CRU analysts, speaking during a virtual version of their Annual New York Steel Briefing earlier today, said volatility is in the cards for steel pricing as demand increases and new EAF capacity comes online.
CRU forecasts sheet consumption will fall 17.6 percent or 12.4 million metric tons year-over-year in 2020, and long and plate products will fall 11 percent. The decline in consumption is the largest since the Great Financial Crisis, but is expected to rise at a strong rate in 2021 and 2022.
The speed of the economic shutdown during the pandemic was unprecedented, but the numbers show the economy is picking back up. Monthly data is improving for unemployment, personal income and retail sales. The housing sector is showing resilience and automotive production is essentially back to normal.
CRU bases flat rolled demand on industrial production, which is expected to rebound sharply in 2021 and moderate in 2022. It will take several years, however, before sheet and plate demand return to 2019 levels, potentially not until 2022 or 2023, the analysts said.
Increased demand usually equals higher prices, but steel prices will face downside pressure due to nearly 7 million MT of new flat rolled capacity and 1 million MT of plate capacity coming online in the near future. Current EAFs continued to operate through the pandemic, although at reduced capacity. About 16 million MT of blast furnace capacity was taken offline in the U.S. and Canada during the same period.
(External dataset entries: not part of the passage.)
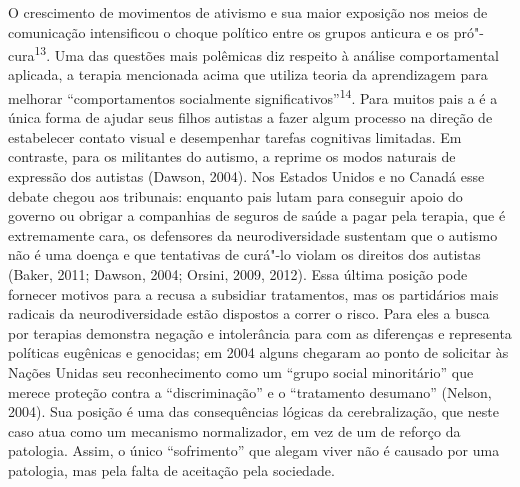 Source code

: O crescimento de movimentos de ativismo e sua maior exposição nos meios
de comunicação intensificou o choque político entre os grupos anticura e
os pró"-cura\textsuperscript{13}. Uma das questões mais polêmicas diz
respeito à análise comportamental aplicada, a terapia mencionada acima
que utiliza teoria da aprendizagem para melhorar ``comportamentos
socialmente significativos''\textsuperscript{14}. Para muitos pais a 
é a única forma de ajudar seus filhos autistas a fazer algum processo na
direção de estabelecer contato visual e desempenhar tarefas cognitivas
limitadas. Em contraste, para os militantes do autismo, a  reprime os
modos naturais de expressão dos autistas (Dawson, 2004). Nos Estados
Unidos e no Canadá esse debate chegou aos tribunais: enquanto pais lutam
para conseguir apoio do governo ou obrigar a companhias de seguros de
saúde a pagar pela terapia, que é extremamente cara, os defensores da
neurodiversidade sustentam que o autismo não é uma doença e que
tentativas de curá"-lo violam os direitos dos autistas (Baker, 2011;
Dawson, 2004; Orsini, 2009, 2012). Essa última posição pode fornecer
motivos para a recusa a subsidiar tratamentos, mas os partidários mais
radicais da neurodiversidade estão dispostos a correr o risco. Para eles
a busca por terapias demonstra negação e intolerância para com as
diferenças e representa políticas eugênicas e genocidas; em 2004 alguns
chegaram ao ponto de solicitar às Nações Unidas seu reconhecimento como
um ``grupo social minoritário'' que merece proteção contra a
``discriminação'' e o ``tratamento desumano'' (Nelson, 2004). Sua
posição é uma das consequências lógicas da cerebralização, que neste
caso atua como um mecanismo normalizador, em vez de um de reforço da
patologia. Assim, o único ``sofrimento'' que alegam viver não é causado
por uma patologia, mas pela falta de aceitação pela sociedade.

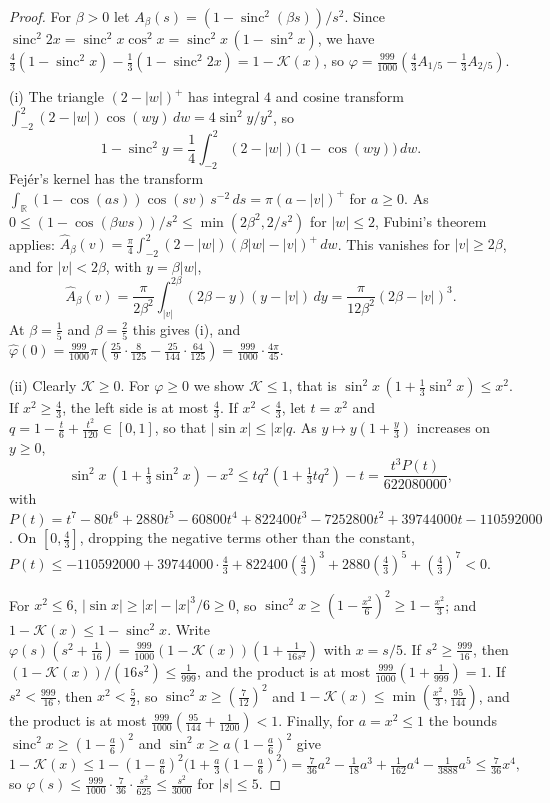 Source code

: \documentclass[11pt]{article}
\theoremstyle{definition}
\newcommand{\sinc}{\operatorname{sinc}}
\begin{document}
\begin{proof}
For $\beta > 0$ let $A_\beta(s) = (1 - \sinc^2(\beta s))/s^2$. Since $\sinc^2 2x = \sinc^2 x \cos^2 x = \sinc^2
x\,(1 - \sin^2 x)$, we have $\frac43(1 - \sinc^2 x) - \frac13(1 - \sinc^2 2x) = 1 - \mathcal K(x)$, so $\varphi =
\frac{999}{1000}(\frac43 A_{1/5} - \frac13 A_{2/5})$.

(i) The triangle $(2 - |w|)^+$ has integral $4$ and cosine transform $\int_{-2}^{2} (2 - |w|) \cos(wy)\,dw = 4
\sin^2 y/y^2$, so
\begin{equation}\label{eq:mix}
1 - \sinc^2 y = \frac14 \int_{-2}^{2} (2 - |w|)\big(1 - \cos(wy)\big)\,dw .
\end{equation}
Fejér's kernel has the transform $\int_{\mathbb R} (1 - \cos(as)) \cos(sv)\,s^{-2}\,ds = \pi(a - |v|)^+$ for $a \ge 0$.
As $0 \le (1 - \cos(\beta w s))/s^2 \le \min(2\beta^2, 2/s^2)$ for $|w| \le 2$, Fubini's theorem applies:
$\hat A_\beta(v) = \frac\pi4 \int_{-2}^{2} (2 - |w|)(\beta|w| - |v|)^+\,dw$. This vanishes for $|v| \ge 2\beta$, and for
$|v| < 2\beta$, with $y = \beta|w|$,
\[
\hat A_\beta(v) = \frac{\pi}{2\beta^2} \int_{|v|}^{2\beta} (2\beta - y)(y - |v|)\,dy = \frac{\pi}{12\beta^2} (2\beta -
|v|)^3 .
\]
At $\beta = \frac15$ and $\beta = \frac25$ this gives (i), and $\hat\varphi(0) = \frac{999}{1000}\pi(\frac{25}{9} \cdot
\frac{8}{125} - \frac{25}{144} \cdot \frac{64}{125}) = \frac{999}{1000} \cdot \frac{4\pi}{45}$.

(ii) Clearly $\mathcal K \ge 0$. For $\varphi \ge 0$ we show $\mathcal K \le 1$, that is $\sin^2 x\,(1 + \frac13
\sin^2 x) \le x^2$. If $x^2 \ge \frac43$, the left side is at most $\frac43$. If $x^2 < \frac43$, let $t = x^2$ and $q
= 1 - \frac t6 + \frac{t^2}{120} \in [0, 1]$, so that $|\sin x|
\le |x| q$. As $y \mapsto y(1 + \frac y3)$ increases on $y \ge 0$,
\[
\sin^2 x\,(1 + \tfrac13 \sin^2 x) - x^2 \le tq^2(1 + \tfrac13 tq^2) - t = \frac{t^3 P(t)}{622080000},
\]
with $P(t) = t^7 - 80t^6 + 2880t^5 - 60800t^4 + 822400t^3 - 7252800t^2 + 39744000t - 110592000$. On $[0, \frac43]$,
dropping the negative terms other than the constant, $P(t) \le -110592000 + 39744000 \cdot \frac43 + 822400
(\frac43)^3 + 2880 (\frac43)^5 + (\frac43)^7 < 0$.

For $x^2 \le 6$, $|\sin x| \ge |x| - |x|^3/6 \ge 0$, so $\sinc^2 x \ge (1 - \frac{x^2}6)^2 \ge 1 - \frac{x^2}3$; and
$1 - \mathcal K(x) \le 1 - \sinc^2 x$. Write $\varphi(s)(s^2 + \frac1{16}) = \frac{999}{1000}(1 - \mathcal K(x))(1 +
\frac{1}{16s^2})$ with $x = s/5$. If $s^2 \ge \frac{999}{16}$, then $(1 - \mathcal K(x))/(16s^2) \le \frac{1}{999}$,
and the product is at most $\frac{999}{1000}(1 + \frac1{999}) = 1$. If $s^2 < \frac{999}{16}$, then $x^2 < \frac52$, so
$\sinc^2 x \ge (\frac{7}{12})^2$ and $1 - \mathcal K(x) \le \min(\frac{x^2}{3}, \frac{95}{144})$, and the product is at
most $\frac{999}{1000}(\frac{95}{144} + \frac{1}{1200}) < 1$. Finally, for $a = x^2 \le 1$ the bounds $\sinc^2 x \ge
(1 - \frac a6)^2$ and $\sin^2 x \ge a(1 - \frac a6)^2$ give
\[
1 - \mathcal K(x) \le 1 - (1 - \tfrac a6)^2\big(1 + \tfrac a3 (1 - \tfrac a6)^2\big) = \tfrac{7}{36}a^2 -
\tfrac{1}{18}a^3 + \tfrac{1}{162}a^4 - \tfrac{1}{3888}a^5 \le \tfrac{7}{36}x^4,
\]
so $\varphi(s) \le \frac{999}{1000} \cdot \frac{7}{36} \cdot \frac{s^2}{625} \le \frac{s^2}{3000}$ for $|s| \le 5$.


\end{proof}
\end{document}
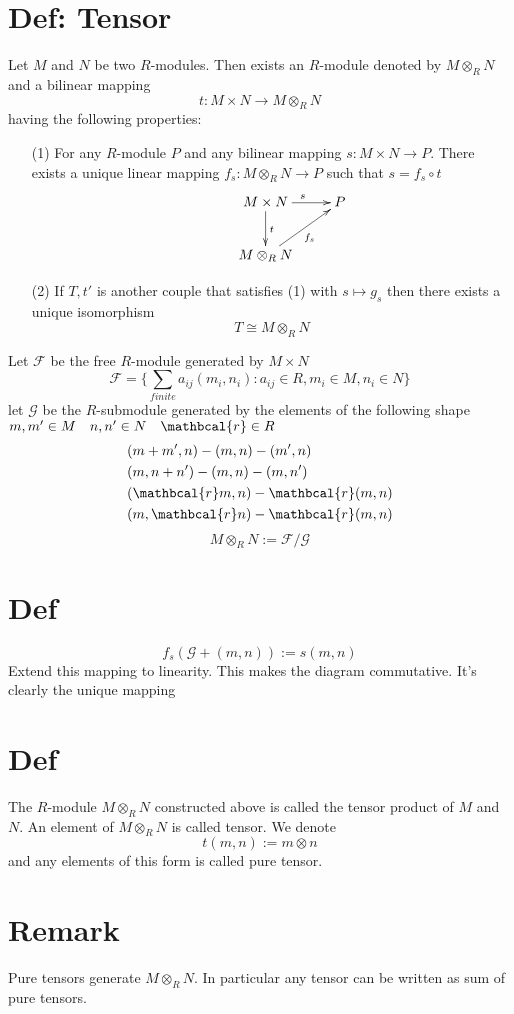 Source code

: \documentclass{book}
\begin{document}
\section{Def: Tensor}
Let $M$ and $N$ be two $R$-modules. Then exists an $R$-module denoted by $M\otimes _RN$ and a bilinear mapping 
$$t:M\times N\rightarrow M\otimes_RN$$ having the following properties:
\begin{itemize}
    \item[(1)]For any $R$-module $P$ and any bilinear mapping $s:M\times N\rightarrow P$. There exists a unique linear mapping $f_s:M\otimes_RN\rightarrow P$ such that $s=f_s\circ t$
    $$\xymatrix{
        & M\times N \ar[d]^t \ar[r]^s & P \\
        & M\otimes_RN\ar[ur]_{f_s}&
    } $$
    \item[(2)] If $T,t'$ is another couple that satisfies (1) with $s\mapsto g_s$ then there exists a unique isomorphism $$T\cong M\otimes_RN$$
\end{itemize}

Let $\mathcal{F}$ be the free $R$-module generated by $M\times N$
    $$\mathcal{F}=\{\sum\limits_{finite}a_{ij}(m_i,n_i):a_{ij}\in R,m_i\in M,n_i\in N\}$$
    let $\mathcal{G}$ be the $R$-submodule generated by the elements of the following shape $m,m'\in M\quad n,n'\in N\quad \mathbcal{r}\in R$
    $$\begin{aligned}
        &(m+m',n)-(m,n)-(m',n)\\
        &(m,n+n')-(m,n)-(m,n')\\
        &(\mathbcal{r}m,n)-\mathbcal{r}(m,n)\\
        &(m,\mathbcal{r}n)-\mathbcal{r}(m,n)
    \end{aligned}$$
    $$M\otimes_RN:=\mathcal{F}/\mathcal{G}$$
\section{Def}
$$f_s(\mathcal{G}+(m,n)):=s(m,n)$$
Extend this mapping to linearity. This makes the diagram commutative. It's clearly the unique mapping
\section{Def}
The $R$-module $M\otimes_RN$ constructed above is called the tensor product of $M$ and $N$. An element of $M\otimes_RN$ is called tensor. We denote$$t(m,n):=m\otimes n$$ and any elements of this form is called pure tensor. 
\section{Remark}Pure tensors generate $M\otimes_R N$. In particular any tensor can be written as sum of pure tensors.
\end{document}
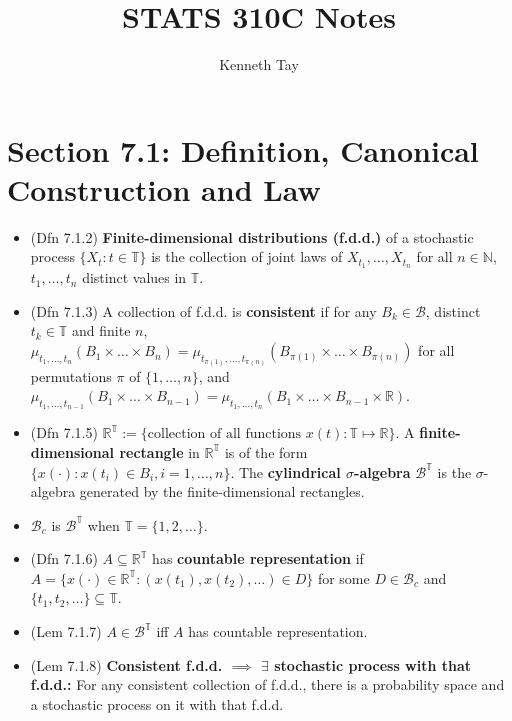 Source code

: \documentclass[twoside]{article}
\newcommand\bbN{\mathbb{N}}
\newcommand\bbR{\mathbb{R}}
\newcommand\bbT{\mathbb{T}}
\newcommand\calB{\mathcal{B}}
\newcommand\sg{\sigma}
\begin{document}
\title{STATS 310C Notes}
\author{Kenneth Tay}
\date{\vspace{-3ex}}
\maketitle

\section*{Section 7.1: Definition, Canonical Construction and Law}
\begin{itemize}
\item (Dfn 7.1.2) \textbf{Finite-dimensional distributions (f.d.d.)} of a stochastic process $\{ X_t: t \in \bbT \}$ is the collection of joint laws of $X_{t_1}, \dots, X_{t_n}$ for all $n \in \bbN$, $t_1, \dots, t_n$ distinct values in $\bbT$.

\item (Dfn 7.1.3) A collection of f.d.d. is \textbf{consistent} if for any $B_k \in \calB$, distinct $t_k \in \bbT$ and finite $n$, $\mu_{t_1, \dots, t_n}(B_1 \times \dots \times B_n) = \mu_{t_{\pi(1)}, \dots, t_{\pi(n)}}(B_{\pi(1)} \times \dots \times B_{\pi(n)})$ for all permutations $\pi$ of $\{1, \dots, n\}$, and $\mu_{t_1, \dots, t_{n-1}}(B_1 \times \dots \times B_{n-1}) = \mu_{t_1, \dots, t_n}(B_1 \times \dots \times B_{n-1} \times \bbR)$.

\item (Dfn 7.1.5) $\bbR^\bbT := \{ \text{collection of all functions } x(t): \bbT \mapsto \bbR \}$. A \textbf{finite-dimensional rectangle} in $\bbR^\bbT$ is of the form $\{ x(\cdot): x(t_i) \in B_i, i = 1, \dots, n \}$. The \textbf{cylindrical $\sg$-algebra} $\calB^\bbT$ is the $\sg$-algebra generated by the finite-dimensional rectangles.

\item $\calB_c$ is $\calB^\bbT$ when $\bbT = \{1, 2, \dots \}$.

\item (Dfn 7.1.6) $A \subseteq \bbR^\bbT$ has \textbf{countable representation} if $A = \{ x(\cdot) \in \bbR^\bbT: (x(t_1), x(t_2), \dots) \in D \}$ for some $D \in \calB_c$ and $\{ t_1, t_2, \dots \} \subseteq \bbT$.

\item (Lem 7.1.7) $A \in \calB^\bbT$ iff $A$ has countable representation.

\item (Lem 7.1.8) \textbf{Consistent f.d.d. $\implies$ $\exists$ stochastic process with that f.d.d.:} For any consistent collection of f.d.d., there is a probability space and a stochastic process on it with that f.d.d.


\end{itemize}
\end{document}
Of those 12 BFs, two reached end-of-life, three were banked for quick restart and the rest blown down, said CRU.
The resumption of auto production will boost demand, and some BFs are expected to return to production soon. However, the flexibility and low operating costs of the new EAF capacity, as well as their geographical advantage and high value products, will make BF restarts challenging. CRU expects some blast furnaces will be altered and others may never come back online.
In the near term, steel prices are expected to fall back and then improve toward the end of the year. CRU’s latest forecast is for hot rolled to hit $530 per short ton in December before new capacity begins to pressure it downward. For 2021, CRU is currently forecasting an annual average of $553 per ton for hot rolled and $631 for plate, and $565 for HR and $625 for plate in 2022.
CRU sees a series of pricing mini-cycles occurring until a supply and demand balance is achieved. Pre-coronavirus, demand was rising, but the idled furnaces will return to operation in a lower-demand environment due to underlying economic activity. A “U” shaped recovery is forecast for the current recession.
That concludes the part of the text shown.